Neubauziel soll überprüft werden
In einem offenen Brief an Bundesbauministerin Geywitz fordern Architects for Future zusammen mit Verbänden und zahlreichen Wissenschaftler*innen eine kritische Überprüfung des Ziels der Bundesregierung, jährlich 400.000 Wohnungen neu zu bauen.

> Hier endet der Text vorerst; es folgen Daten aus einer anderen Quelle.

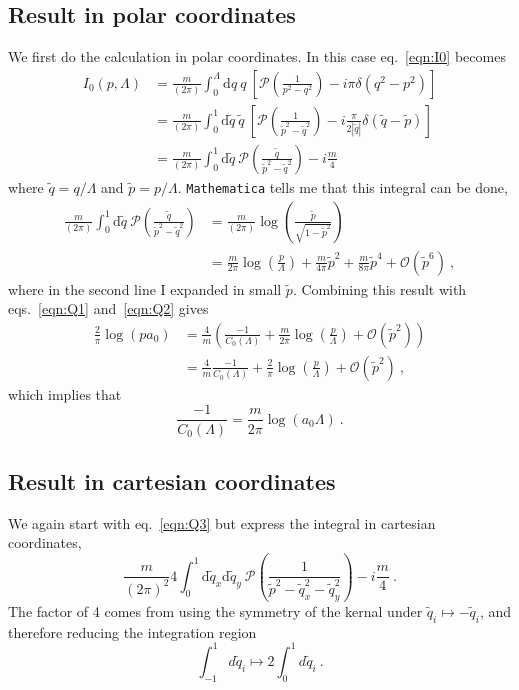 \subsection{Result in polar coordinates}
We first do the calculation in polar coordinates.  In this case eq.~\eqref{eqn:I0} becomes
\begin{align}
I_0(p,\Lambda)&=\frac{m}{(2 \pi)} \int^{\Lambda}_0 \mathrm{d}q \ q\ \left[\mathcal{P}\left(\frac{1}{p^2-q^{2}}\right)-i \pi \delta(q^2-p^2)\right]\\
&=\frac{m}{(2 \pi)} \int^{1}_0 \mathrm{d}\tilde q\  \tilde q\ \left[\mathcal{P}\left(\frac{1}{\tilde p^2-\tilde q^{2}}\right)-i \frac{\pi}{2|\tilde q|} \delta( \tilde q-\tilde p)\right]\\
&=\frac{m}{(2 \pi)} \int^{1}_0 \mathrm{d}\tilde q\ \mathcal{P}\left(\frac{\tilde q}{\tilde p^2-\tilde q^{2}}\right)-i \frac{m}{4}  \,\label{eqn:Q3}
\end{align}
where $\tilde q=q/\Lambda$ and $\tilde p=p/\Lambda$.  \texttt{Mathematica} tells me that this integral can be done,
\begin{align}
\frac{m}{(2 \pi)} \int^{1}_0 \mathrm{d}\tilde q\ \mathcal{P}\left(\frac{\tilde q}{\tilde p^2-\tilde q^{2}}\right)&=
\frac{m}{(2 \pi)} \log\left(\frac{\tilde p}{\sqrt{1-\tilde p^2}}\right)\\
&=\frac{m}{2 \pi} \log\left(\frac{p}{\Lambda}\right)+\frac{m}{4 \pi}\tilde p^2+\frac{m}{8 \pi}\tilde p^4+\mathcal{O}(\tilde p^6)\ ,
\end{align}
where in the second line I expanded in small $\tilde p$. Combining this result with eqs.~\eqref{eqn:Q1} and~\eqref{eqn:Q2} gives
\begin{align}
\frac{2}{\pi}\log(p a_0)&=\frac{4}{m} \left(\frac{-1}{C_{0}(\Lambda)}+\frac{m}{2 \pi} \log\left(\frac{p}{\Lambda}\right)+\mathcal{O}(\tilde p^2)\right)\nonumber\\
&=\frac{4}{m} \frac{-1}{C_{0}(\Lambda)}+\frac{2}{\pi}\log\left(\frac{p}{\Lambda}\right)+\mathcal{O}(\tilde p^2)\ ,
\end{align}
which implies that
\begin{equation}
 \frac{-1}{C_{0}(\Lambda)}=\frac{m}{2\pi}\log\left(a_0\Lambda\right)\ .
 \end{equation}

  
 \subsection{Result in cartesian coordinates}
We again start with eq.~\eqref{eqn:Q3} but express the integral in cartesian coordinates,
 \begin{equation}
 \frac{m}{(2 \pi)^2}4 \int^{1}_0 \mathrm{d}\tilde q_x\mathrm{d}\tilde q_y\ \mathcal{P}\left(\frac{1}{\tilde p^2-\tilde q_x^{2}-\tilde q_y^{2}}\right)-i \frac{m}{4} \ .
 \end{equation}
 The factor of 4 comes from using the symmetry of the kernal under $\tilde q_i\mapsto-\tilde q_i$, and therefore reducing the integration region
 \begin{displaymath}
 \int_{-1}^1d\tilde q_i\mapsto2\int_0^1d\tilde q_i\ .
 \end{displaymath}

"Zeitgemäße Sozialpolitik kann nur gemeinsam mit einer zukunftsfähigen Klimapolitik generationengerecht werden." Unter diesem Leitsatz wenden sich die Architects for Future (A4F) gemeinsam mit 7 Verbänden, darunter dem Architektenverband BDA, der Deutschen Umwelthilfe DUH und dem natureplus e.V., unterstützt von rund 30 Hochschullehrer*innen an die neue Bauministerin Klara Geywitz. Sie alle treibt die Sorge um, dass das im Koalitionsvertrag festgelegte Ziel, jährlich 400.000 neue Wohnungen zu bauen, zu einer erhöhten Umweltbelastung führen und dem Klimaziel zuwider laufen könnte. "Bauen, wie wir es heute betreiben, ist weder klima- noch sozialgerecht und folglich so nicht mehr zeitgemäß und zukunftsfähig", führen die Unterzeichner*innen aus, die Auswirkungen eines "Weiter-So" auf Umwelt und Klima seien "immens".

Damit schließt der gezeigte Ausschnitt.